▸ RECORDS SUPPLIED
- - - -

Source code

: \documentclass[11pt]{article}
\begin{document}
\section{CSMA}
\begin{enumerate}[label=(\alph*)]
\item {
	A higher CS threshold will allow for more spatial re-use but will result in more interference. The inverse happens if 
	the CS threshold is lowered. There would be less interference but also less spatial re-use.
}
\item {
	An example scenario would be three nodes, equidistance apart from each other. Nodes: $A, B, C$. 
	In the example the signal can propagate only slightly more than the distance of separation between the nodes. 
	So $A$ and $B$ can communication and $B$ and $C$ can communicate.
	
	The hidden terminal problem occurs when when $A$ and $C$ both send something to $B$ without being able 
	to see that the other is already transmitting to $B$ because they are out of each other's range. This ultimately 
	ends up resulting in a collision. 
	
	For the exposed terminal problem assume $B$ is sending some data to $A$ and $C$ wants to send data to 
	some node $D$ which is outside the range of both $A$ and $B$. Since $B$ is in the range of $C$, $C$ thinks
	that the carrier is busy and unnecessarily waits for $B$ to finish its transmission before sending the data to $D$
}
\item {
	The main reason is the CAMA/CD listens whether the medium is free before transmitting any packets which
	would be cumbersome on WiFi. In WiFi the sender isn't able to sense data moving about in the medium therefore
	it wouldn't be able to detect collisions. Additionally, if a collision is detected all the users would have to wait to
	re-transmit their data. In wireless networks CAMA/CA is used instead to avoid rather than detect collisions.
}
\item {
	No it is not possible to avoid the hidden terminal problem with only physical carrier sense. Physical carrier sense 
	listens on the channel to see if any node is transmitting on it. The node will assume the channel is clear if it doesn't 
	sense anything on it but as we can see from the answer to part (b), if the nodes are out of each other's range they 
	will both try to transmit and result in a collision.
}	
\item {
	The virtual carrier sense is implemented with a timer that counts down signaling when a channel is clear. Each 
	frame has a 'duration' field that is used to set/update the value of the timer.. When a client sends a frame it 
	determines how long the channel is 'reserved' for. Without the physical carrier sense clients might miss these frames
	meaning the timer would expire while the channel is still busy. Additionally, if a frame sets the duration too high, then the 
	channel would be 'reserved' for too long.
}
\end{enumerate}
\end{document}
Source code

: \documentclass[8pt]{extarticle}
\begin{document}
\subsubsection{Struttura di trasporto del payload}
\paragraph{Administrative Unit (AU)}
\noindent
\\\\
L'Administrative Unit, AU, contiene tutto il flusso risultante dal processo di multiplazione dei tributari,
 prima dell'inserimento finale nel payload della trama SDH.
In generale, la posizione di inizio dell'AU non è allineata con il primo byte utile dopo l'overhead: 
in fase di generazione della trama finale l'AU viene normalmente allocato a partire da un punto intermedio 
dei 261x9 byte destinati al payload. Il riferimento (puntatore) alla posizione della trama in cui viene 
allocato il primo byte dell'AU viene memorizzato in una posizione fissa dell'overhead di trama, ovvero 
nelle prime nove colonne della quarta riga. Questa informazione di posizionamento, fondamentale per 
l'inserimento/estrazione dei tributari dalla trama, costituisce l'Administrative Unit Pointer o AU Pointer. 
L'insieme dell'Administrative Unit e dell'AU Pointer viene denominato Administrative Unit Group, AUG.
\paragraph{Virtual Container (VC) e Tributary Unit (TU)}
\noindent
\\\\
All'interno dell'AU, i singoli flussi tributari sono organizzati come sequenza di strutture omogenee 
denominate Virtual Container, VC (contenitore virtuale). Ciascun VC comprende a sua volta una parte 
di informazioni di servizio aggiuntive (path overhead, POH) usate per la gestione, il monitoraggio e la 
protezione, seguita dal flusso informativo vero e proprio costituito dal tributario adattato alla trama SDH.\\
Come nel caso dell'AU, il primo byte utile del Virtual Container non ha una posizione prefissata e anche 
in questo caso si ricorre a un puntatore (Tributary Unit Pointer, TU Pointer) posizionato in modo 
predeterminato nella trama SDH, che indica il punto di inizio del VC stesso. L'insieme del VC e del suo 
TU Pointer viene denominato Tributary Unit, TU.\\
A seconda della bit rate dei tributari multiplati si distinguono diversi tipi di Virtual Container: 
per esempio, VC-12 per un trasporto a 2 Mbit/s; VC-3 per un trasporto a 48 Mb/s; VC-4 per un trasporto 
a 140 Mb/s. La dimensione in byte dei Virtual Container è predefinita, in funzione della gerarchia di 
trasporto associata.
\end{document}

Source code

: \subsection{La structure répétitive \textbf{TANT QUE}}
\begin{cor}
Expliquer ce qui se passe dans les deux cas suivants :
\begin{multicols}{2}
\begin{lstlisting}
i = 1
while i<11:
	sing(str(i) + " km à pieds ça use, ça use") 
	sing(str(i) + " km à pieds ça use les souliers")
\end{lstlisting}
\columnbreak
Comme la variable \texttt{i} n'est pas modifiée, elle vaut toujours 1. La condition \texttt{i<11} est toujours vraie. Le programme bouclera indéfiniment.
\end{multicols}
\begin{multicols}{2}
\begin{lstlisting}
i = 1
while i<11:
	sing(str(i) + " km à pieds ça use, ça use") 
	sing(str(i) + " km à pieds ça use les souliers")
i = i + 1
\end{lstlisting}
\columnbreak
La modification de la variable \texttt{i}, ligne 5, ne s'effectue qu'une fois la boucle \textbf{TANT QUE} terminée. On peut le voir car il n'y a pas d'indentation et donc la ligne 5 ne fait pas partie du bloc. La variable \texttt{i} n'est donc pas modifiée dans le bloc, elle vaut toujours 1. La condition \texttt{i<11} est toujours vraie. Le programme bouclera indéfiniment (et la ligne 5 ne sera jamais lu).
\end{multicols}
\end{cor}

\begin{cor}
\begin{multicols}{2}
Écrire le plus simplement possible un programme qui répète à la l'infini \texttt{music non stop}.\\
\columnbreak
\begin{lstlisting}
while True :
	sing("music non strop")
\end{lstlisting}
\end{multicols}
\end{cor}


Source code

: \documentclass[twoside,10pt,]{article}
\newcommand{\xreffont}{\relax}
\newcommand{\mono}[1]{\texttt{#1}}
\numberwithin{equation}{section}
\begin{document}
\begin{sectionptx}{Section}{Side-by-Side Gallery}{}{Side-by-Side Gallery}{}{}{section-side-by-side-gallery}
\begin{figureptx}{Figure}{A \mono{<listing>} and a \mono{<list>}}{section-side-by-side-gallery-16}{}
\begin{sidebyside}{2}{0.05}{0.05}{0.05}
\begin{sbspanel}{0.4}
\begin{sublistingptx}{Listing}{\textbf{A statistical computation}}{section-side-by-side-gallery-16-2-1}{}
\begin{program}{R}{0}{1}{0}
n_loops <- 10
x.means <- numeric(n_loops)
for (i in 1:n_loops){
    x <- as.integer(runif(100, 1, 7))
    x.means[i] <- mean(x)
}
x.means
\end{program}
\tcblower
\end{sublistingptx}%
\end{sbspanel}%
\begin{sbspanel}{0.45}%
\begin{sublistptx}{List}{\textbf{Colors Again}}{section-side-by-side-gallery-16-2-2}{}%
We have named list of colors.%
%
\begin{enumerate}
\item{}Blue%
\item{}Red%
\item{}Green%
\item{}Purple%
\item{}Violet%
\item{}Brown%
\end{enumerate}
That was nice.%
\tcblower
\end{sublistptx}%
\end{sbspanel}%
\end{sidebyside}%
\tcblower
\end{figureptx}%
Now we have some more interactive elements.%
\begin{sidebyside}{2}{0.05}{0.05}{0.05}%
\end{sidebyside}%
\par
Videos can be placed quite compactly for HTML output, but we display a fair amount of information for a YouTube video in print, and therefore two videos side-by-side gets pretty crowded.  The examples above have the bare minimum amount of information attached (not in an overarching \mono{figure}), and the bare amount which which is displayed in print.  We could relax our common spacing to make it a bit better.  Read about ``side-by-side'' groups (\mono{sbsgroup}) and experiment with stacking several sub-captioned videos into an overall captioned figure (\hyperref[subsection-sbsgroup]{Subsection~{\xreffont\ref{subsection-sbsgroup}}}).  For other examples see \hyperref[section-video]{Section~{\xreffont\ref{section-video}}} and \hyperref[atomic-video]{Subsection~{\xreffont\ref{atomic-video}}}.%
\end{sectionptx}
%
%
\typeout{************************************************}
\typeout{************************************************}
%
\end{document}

- - - -

▸ ACTIVITY
Copy each line of the entries in which the string "paragraph" is found.

▸ EXERCISE SOLUTION
\paragraph{Administrative Unit (AU)}
\paragraph{Virtual Container (VC) e Tributary Unit (TU)}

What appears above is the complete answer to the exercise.